Numa análise mais alargada, entre abril de 2025 e março de 2026, encerraram 13.929 empresas, menos 12% do que nos 12 meses anteriores. Esta métrica permite uma leitura mais ajustada da realidade, ao mitigar o desfasamento entre a dissolução efetiva das empresas e a sua publicação oficial.
A descida dos encerramentos foi transversal a praticamente todos os setores e regiões, com destaque para o retalho, que registou uma quebra de 19%. Ainda assim, algumas atividades contrariaram esta tendência, nomeadamente o retalho não especializado por correspondência ou via Internet, que registou um aumento expressivo de 270% nos encerramentos, e a fabricação de calçado, com uma subida de 47%.
Insolvências voltam a subir e interrompem tendência de queda
Depois de um ano de descida, as insolvências voltaram a crescer no início de 2026. No primeiro trimestre, foram registados 531 novos processos de insolvência, mais 3,1% do que no mesmo período de 2025.

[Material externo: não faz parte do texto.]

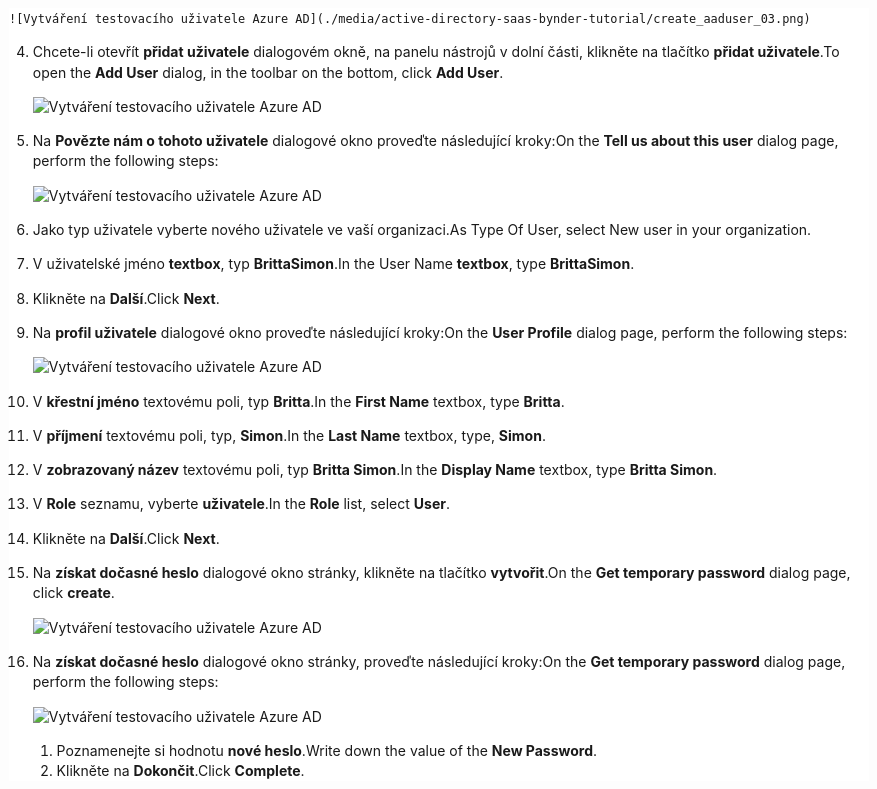    ![Vytváření testovacího uživatele Azure AD](./media/active-directory-saas-bynder-tutorial/create_aaduser_03.png)
4. <span data-ttu-id="050a9-186">Chcete-li otevřít **přidat uživatele** dialogovém okně, na panelu nástrojů v dolní části, klikněte na tlačítko **přidat uživatele**.</span><span class="sxs-lookup"><span data-stu-id="050a9-186">To open the **Add User** dialog, in the toolbar on the bottom, click **Add User**.</span></span>
   
    ![Vytváření testovacího uživatele Azure AD](./media/active-directory-saas-bynder-tutorial/create_aaduser_04.png)
5. <span data-ttu-id="050a9-188">Na **Povězte nám o tohoto uživatele** dialogové okno proveďte následující kroky:</span><span class="sxs-lookup"><span data-stu-id="050a9-188">On the **Tell us about this user** dialog page, perform the following steps:</span></span>
   
    ![Vytváření testovacího uživatele Azure AD](./media/active-directory-saas-bynder-tutorial/create_aaduser_05.png)
  1. <span data-ttu-id="050a9-190">Jako typ uživatele vyberte nového uživatele ve vaší organizaci.</span><span class="sxs-lookup"><span data-stu-id="050a9-190">As Type Of User, select New user in your organization.</span></span>
  2. <span data-ttu-id="050a9-191">V uživatelské jméno **textbox**, typ **BrittaSimon**.</span><span class="sxs-lookup"><span data-stu-id="050a9-191">In the User Name **textbox**, type **BrittaSimon**.</span></span>
  3. <span data-ttu-id="050a9-192">Klikněte na **Další**.</span><span class="sxs-lookup"><span data-stu-id="050a9-192">Click **Next**.</span></span>
6. <span data-ttu-id="050a9-193">Na **profil uživatele** dialogové okno proveďte následující kroky:</span><span class="sxs-lookup"><span data-stu-id="050a9-193">On the **User Profile** dialog page, perform the following steps:</span></span>
   
   ![Vytváření testovacího uživatele Azure AD](./media/active-directory-saas-bynder-tutorial/create_aaduser_06.png)
  1. <span data-ttu-id="050a9-195">V **křestní jméno** textovému poli, typ **Britta**.</span><span class="sxs-lookup"><span data-stu-id="050a9-195">In the **First Name** textbox, type **Britta**.</span></span>  
  2. <span data-ttu-id="050a9-196">V **příjmení** textovému poli, typ, **Simon**.</span><span class="sxs-lookup"><span data-stu-id="050a9-196">In the **Last Name** textbox, type, **Simon**.</span></span> 
  3. <span data-ttu-id="050a9-197">V **zobrazovaný název** textovému poli, typ **Britta Simon**.</span><span class="sxs-lookup"><span data-stu-id="050a9-197">In the **Display Name** textbox, type **Britta Simon**.</span></span>
  4. <span data-ttu-id="050a9-198">V **Role** seznamu, vyberte **uživatele**.</span><span class="sxs-lookup"><span data-stu-id="050a9-198">In the **Role** list, select **User**.</span></span>
  5. <span data-ttu-id="050a9-199">Klikněte na **Další**.</span><span class="sxs-lookup"><span data-stu-id="050a9-199">Click **Next**.</span></span>
7. <span data-ttu-id="050a9-200">Na **získat dočasné heslo** dialogové okno stránky, klikněte na tlačítko **vytvořit**.</span><span class="sxs-lookup"><span data-stu-id="050a9-200">On the **Get temporary password** dialog page, click **create**.</span></span>
   
    ![Vytváření testovacího uživatele Azure AD](./media/active-directory-saas-bynder-tutorial/create_aaduser_07.png)
8. <span data-ttu-id="050a9-202">Na **získat dočasné heslo** dialogové okno stránky, proveďte následující kroky:</span><span class="sxs-lookup"><span data-stu-id="050a9-202">On the **Get temporary password** dialog page, perform the following steps:</span></span>
   
    ![Vytváření testovacího uživatele Azure AD](./media/active-directory-saas-bynder-tutorial/create_aaduser_08.png)
   1. <span data-ttu-id="050a9-204">Poznamenejte si hodnotu **nové heslo**.</span><span class="sxs-lookup"><span data-stu-id="050a9-204">Write down the value of the **New Password**.</span></span>
   2. <span data-ttu-id="050a9-205">Klikněte na **Dokončit**.</span><span class="sxs-lookup"><span data-stu-id="050a9-205">Click **Complete**.</span></span>   
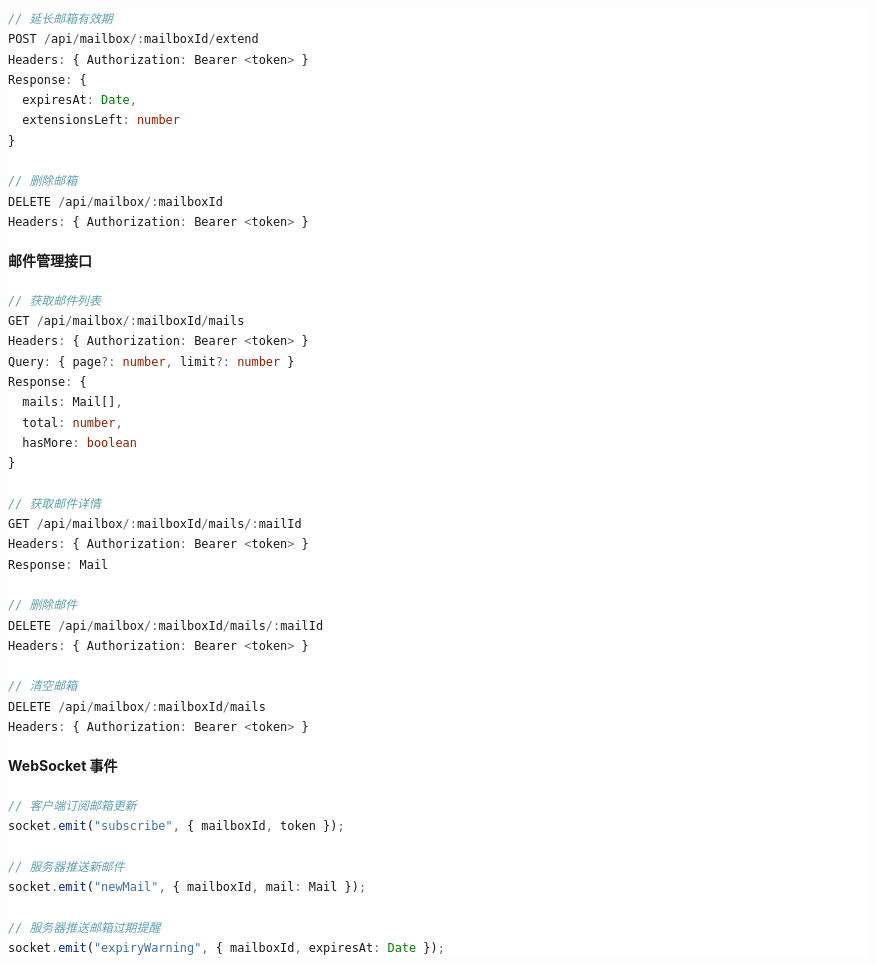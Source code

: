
 ```typescript
// 延长邮箱有效期
POST /api/mailbox/:mailboxId/extend
Headers: { Authorization: Bearer <token> }
Response: {
  expiresAt: Date,
  extensionsLeft: number
}

// 删除邮箱
DELETE /api/mailbox/:mailboxId
Headers: { Authorization: Bearer <token> }
```

#### 邮件管理接口

```typescript
// 获取邮件列表
GET /api/mailbox/:mailboxId/mails
Headers: { Authorization: Bearer <token> }
Query: { page?: number, limit?: number }
Response: {
  mails: Mail[],
  total: number,
  hasMore: boolean
}

// 获取邮件详情
GET /api/mailbox/:mailboxId/mails/:mailId
Headers: { Authorization: Bearer <token> }
Response: Mail

// 删除邮件
DELETE /api/mailbox/:mailboxId/mails/:mailId
Headers: { Authorization: Bearer <token> }

// 清空邮箱
DELETE /api/mailbox/:mailboxId/mails
Headers: { Authorization: Bearer <token> }
```

#### WebSocket 事件

```typescript
// 客户端订阅邮箱更新
socket.emit("subscribe", { mailboxId, token });

// 服务器推送新邮件
socket.emit("newMail", { mailboxId, mail: Mail });

// 服务器推送邮箱过期提醒
socket.emit("expiryWarning", { mailboxId, expiresAt: Date });
```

Este aumento, no entanto, não foi transversal a toda a economia, verificando-se apenas em cerca de metade dos setores. A Construção destacou-se com uma subida de 27% nas insolvências, enquanto as atividades imobiliárias registaram um aumento ainda mais expressivo, duplicando o número de novos processos.
Os dados reforçam um cenário económico ainda marcado por incerteza, onde a criação de empresas abranda, mas alguns setores continuam a mostrar dinamismo, ao mesmo tempo que os sinais de pressão financeira voltam a emergir em áreas específicas da economia.